## Problem statement
Restate word for word the lines in the listing below, starting at the line containing "### Programming Languages/Frameworks/Platforms / Ruby on" and ending at the line containing "### Database technologies / MongoDB", both included; leave out the rest.

## Excerpted records
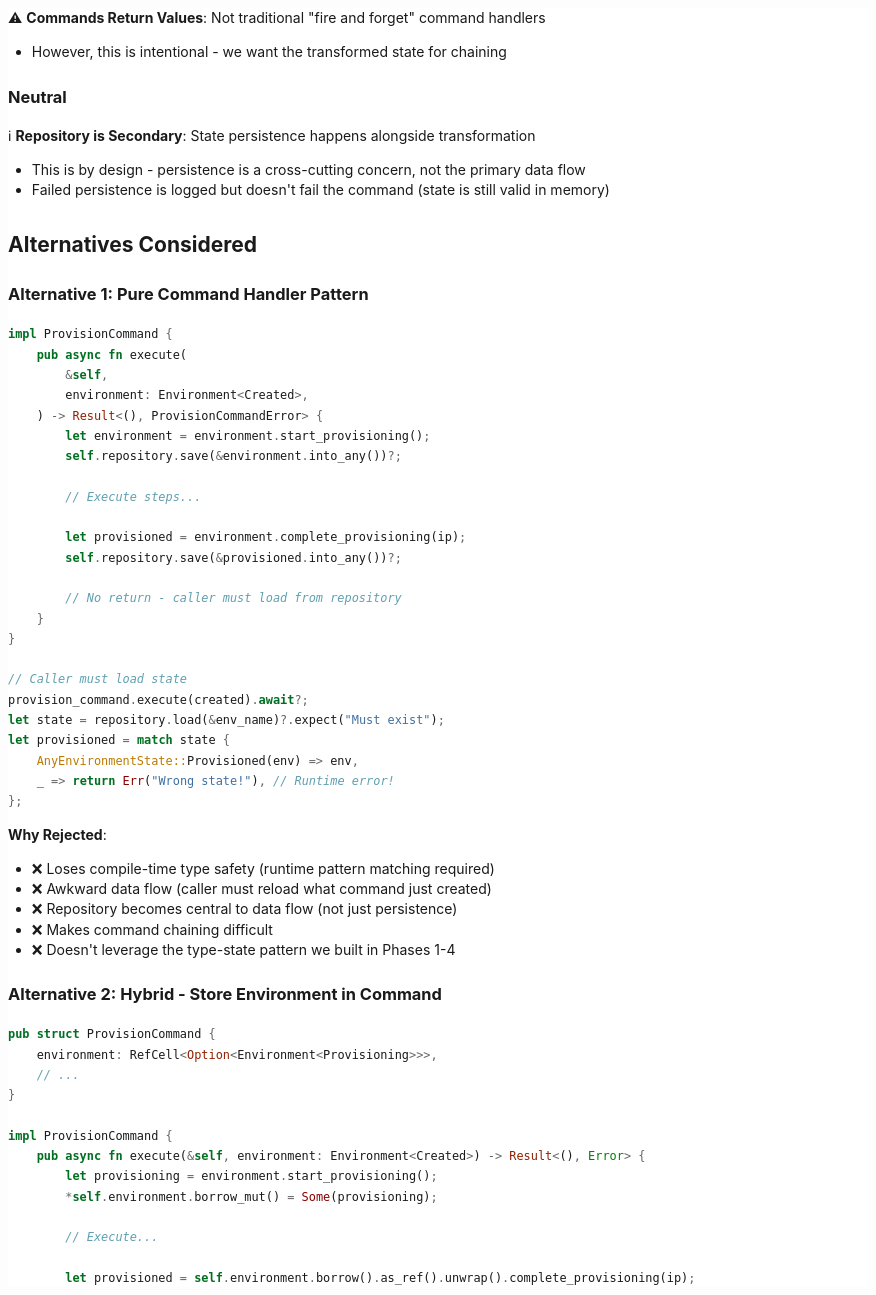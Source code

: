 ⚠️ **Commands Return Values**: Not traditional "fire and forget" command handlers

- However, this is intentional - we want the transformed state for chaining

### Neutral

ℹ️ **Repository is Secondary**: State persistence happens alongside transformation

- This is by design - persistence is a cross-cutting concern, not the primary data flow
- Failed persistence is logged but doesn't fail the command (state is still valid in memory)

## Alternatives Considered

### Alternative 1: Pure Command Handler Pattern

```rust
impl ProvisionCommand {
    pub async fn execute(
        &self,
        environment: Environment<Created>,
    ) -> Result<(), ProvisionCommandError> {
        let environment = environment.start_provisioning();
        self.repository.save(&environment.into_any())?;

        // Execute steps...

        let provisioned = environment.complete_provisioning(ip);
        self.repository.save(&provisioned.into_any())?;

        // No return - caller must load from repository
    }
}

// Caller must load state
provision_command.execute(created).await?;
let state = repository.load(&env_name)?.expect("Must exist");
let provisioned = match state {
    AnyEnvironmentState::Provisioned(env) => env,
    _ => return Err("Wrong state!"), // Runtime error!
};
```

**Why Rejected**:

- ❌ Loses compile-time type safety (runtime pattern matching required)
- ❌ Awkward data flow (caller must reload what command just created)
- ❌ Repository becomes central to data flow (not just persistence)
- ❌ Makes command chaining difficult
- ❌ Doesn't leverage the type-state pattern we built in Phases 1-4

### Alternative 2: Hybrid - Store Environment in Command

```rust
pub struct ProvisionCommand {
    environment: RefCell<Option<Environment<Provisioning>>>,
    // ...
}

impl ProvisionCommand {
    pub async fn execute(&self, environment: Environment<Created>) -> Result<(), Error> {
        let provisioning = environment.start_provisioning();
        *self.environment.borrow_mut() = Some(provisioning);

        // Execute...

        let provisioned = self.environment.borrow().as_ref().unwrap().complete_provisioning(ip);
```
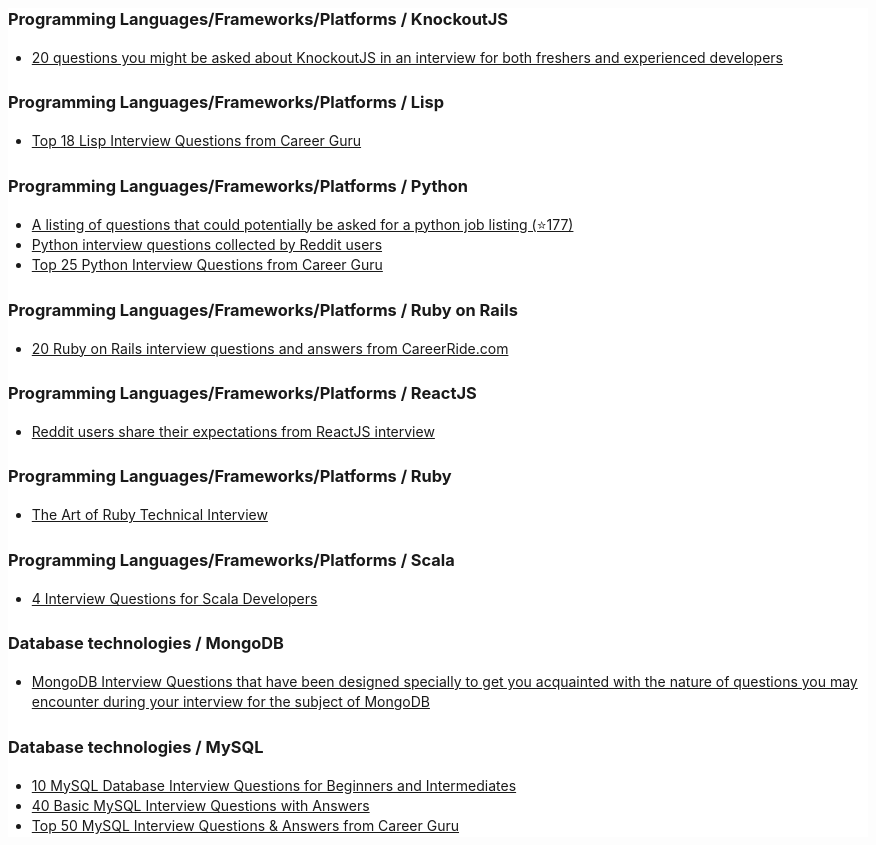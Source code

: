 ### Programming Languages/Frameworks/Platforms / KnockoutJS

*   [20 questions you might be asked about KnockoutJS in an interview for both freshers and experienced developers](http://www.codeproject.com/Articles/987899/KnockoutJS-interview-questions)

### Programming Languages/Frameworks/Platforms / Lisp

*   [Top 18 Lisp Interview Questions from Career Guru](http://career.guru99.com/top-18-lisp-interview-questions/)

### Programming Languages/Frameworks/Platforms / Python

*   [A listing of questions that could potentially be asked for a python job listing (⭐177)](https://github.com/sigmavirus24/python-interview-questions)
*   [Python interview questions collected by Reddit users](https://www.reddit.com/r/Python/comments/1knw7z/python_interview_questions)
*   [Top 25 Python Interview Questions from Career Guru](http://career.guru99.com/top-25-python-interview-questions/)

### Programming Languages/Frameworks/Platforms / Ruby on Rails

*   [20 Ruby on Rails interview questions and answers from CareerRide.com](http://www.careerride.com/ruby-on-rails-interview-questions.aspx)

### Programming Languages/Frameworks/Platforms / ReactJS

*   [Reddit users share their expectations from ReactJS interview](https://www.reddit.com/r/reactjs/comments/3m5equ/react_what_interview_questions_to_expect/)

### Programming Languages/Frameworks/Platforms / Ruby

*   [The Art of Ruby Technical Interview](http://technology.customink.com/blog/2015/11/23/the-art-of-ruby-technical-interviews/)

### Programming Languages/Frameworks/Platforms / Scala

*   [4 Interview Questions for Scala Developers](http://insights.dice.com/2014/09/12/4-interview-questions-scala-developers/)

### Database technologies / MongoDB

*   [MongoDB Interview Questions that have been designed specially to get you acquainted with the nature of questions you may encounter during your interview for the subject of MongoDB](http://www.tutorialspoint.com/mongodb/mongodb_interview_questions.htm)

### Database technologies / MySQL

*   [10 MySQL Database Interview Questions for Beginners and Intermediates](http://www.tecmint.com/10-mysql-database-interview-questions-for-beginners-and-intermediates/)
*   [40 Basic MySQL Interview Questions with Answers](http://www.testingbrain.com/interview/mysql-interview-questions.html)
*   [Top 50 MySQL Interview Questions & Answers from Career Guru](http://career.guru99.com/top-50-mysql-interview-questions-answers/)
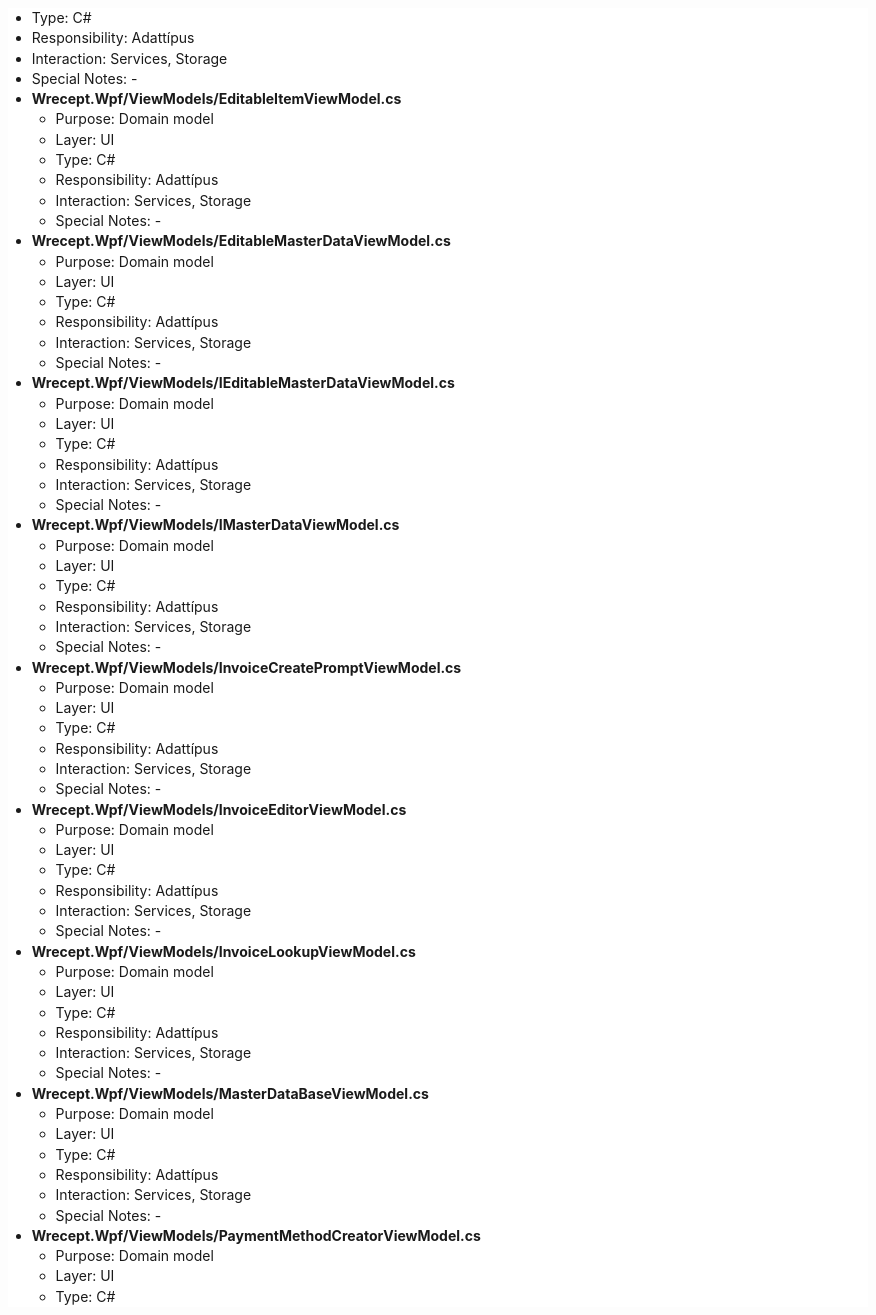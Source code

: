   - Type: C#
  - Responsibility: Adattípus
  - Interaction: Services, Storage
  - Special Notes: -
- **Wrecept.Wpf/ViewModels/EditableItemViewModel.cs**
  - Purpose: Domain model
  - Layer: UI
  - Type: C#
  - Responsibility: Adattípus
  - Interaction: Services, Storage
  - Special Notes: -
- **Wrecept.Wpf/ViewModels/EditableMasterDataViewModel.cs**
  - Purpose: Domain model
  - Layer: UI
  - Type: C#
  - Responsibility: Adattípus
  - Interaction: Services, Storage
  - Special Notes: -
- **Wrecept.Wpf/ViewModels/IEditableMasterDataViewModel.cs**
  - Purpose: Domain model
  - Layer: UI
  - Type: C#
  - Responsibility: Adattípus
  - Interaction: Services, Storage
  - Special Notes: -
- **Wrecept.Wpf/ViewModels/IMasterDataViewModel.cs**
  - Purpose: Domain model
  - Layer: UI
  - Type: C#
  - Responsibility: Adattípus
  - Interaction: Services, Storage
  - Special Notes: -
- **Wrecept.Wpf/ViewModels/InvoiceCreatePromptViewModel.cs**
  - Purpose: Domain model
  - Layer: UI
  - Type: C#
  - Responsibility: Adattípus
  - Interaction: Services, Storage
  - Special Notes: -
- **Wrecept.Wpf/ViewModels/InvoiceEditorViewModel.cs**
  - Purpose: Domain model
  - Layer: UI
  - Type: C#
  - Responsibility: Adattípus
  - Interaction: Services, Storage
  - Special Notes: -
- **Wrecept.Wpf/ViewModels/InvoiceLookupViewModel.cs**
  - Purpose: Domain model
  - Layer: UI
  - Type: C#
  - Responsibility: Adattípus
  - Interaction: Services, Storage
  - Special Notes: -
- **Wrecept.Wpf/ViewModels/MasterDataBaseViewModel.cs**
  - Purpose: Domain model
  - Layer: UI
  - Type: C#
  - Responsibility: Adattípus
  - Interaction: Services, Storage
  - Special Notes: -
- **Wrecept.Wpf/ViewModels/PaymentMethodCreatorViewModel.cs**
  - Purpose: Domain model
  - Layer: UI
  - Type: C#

## Written solution
### Programming Languages/Frameworks/Platforms / Ruby on Rails

*   [20 Ruby on Rails interview questions and answers from CareerRide.com](http://www.careerride.com/ruby-on-rails-interview-questions.aspx)

### Programming Languages/Frameworks/Platforms / ReactJS

*   [Reddit users share their expectations from ReactJS interview](https://www.reddit.com/r/reactjs/comments/3m5equ/react_what_interview_questions_to_expect/)

### Programming Languages/Frameworks/Platforms / Ruby

*   [The Art of Ruby Technical Interview](http://technology.customink.com/blog/2015/11/23/the-art-of-ruby-technical-interviews/)

### Programming Languages/Frameworks/Platforms / Scala

*   [4 Interview Questions for Scala Developers](http://insights.dice.com/2014/09/12/4-interview-questions-scala-developers/)

### Database technologies / MongoDB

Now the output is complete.